Still Supporting Indie Record Stores

In the digital age, it’s gotten harder and harder to not only acquire physical copies of new albums, but also to support the shrinking number of independent record stores.

I’ll admit that I have succumbed to the digital age in my own music collection. Although I own hundreds of records and CDs and have smaller collections of cassettes and boxed sets, I do get a lot of my music digitally these days.

When a band I really love puts a new album out, I make the effort to get a physical copy of it.
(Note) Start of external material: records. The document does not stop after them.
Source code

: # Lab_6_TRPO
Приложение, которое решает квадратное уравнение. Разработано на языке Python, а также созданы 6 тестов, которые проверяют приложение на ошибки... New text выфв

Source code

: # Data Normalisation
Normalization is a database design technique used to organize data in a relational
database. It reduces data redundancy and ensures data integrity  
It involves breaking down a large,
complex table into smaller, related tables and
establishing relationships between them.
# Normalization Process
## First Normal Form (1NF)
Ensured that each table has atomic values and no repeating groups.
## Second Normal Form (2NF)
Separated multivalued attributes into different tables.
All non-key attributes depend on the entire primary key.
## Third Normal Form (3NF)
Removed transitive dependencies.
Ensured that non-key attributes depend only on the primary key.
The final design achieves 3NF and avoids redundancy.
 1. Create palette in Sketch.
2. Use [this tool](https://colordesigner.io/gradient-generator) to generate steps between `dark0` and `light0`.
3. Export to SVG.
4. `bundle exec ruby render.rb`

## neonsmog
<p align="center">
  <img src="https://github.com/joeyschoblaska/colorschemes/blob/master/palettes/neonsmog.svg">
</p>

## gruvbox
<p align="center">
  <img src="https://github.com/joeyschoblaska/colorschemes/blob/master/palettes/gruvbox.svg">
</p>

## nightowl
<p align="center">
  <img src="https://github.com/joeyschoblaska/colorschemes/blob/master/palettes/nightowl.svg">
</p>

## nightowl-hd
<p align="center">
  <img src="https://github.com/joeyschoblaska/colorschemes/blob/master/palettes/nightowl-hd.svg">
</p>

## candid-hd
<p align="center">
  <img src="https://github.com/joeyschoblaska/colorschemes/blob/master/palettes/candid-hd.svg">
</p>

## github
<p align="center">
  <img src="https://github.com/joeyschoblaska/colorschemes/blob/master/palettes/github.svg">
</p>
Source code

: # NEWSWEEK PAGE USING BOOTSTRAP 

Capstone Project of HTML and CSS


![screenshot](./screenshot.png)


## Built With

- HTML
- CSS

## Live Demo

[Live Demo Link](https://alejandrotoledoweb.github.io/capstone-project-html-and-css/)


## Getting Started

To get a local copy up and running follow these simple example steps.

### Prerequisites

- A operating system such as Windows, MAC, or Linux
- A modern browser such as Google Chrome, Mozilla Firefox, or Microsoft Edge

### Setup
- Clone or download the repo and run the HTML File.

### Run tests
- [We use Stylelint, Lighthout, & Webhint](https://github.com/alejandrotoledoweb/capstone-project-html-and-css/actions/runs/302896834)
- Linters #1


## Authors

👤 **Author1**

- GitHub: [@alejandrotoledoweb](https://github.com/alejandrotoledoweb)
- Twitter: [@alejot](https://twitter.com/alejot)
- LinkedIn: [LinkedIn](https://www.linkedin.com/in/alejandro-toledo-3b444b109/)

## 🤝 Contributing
I like being able to hold the album in my hands and to look at the artwork, lyrics and linear notes.

The Red Hot Chili Peppers, one of my all-time favorite bands, released I’m With You on Tuesday, so I had to go out and get it. I quickly realized that, unfortunately, my closest option was Best Buy, but I wanted to support an independent music store.

The closest ones I knew, both of which are 20 or more miles away, were Record and Tape Traders in Towson and the Soundgarden in Fells Point. Not that I don’t love these stores, it’s just upsetting that the number of independent record stores in the area have seriously shrunk in my lifetime. I happened to be downtown Tuesday, so I hit up Fells Point and grabbed the album.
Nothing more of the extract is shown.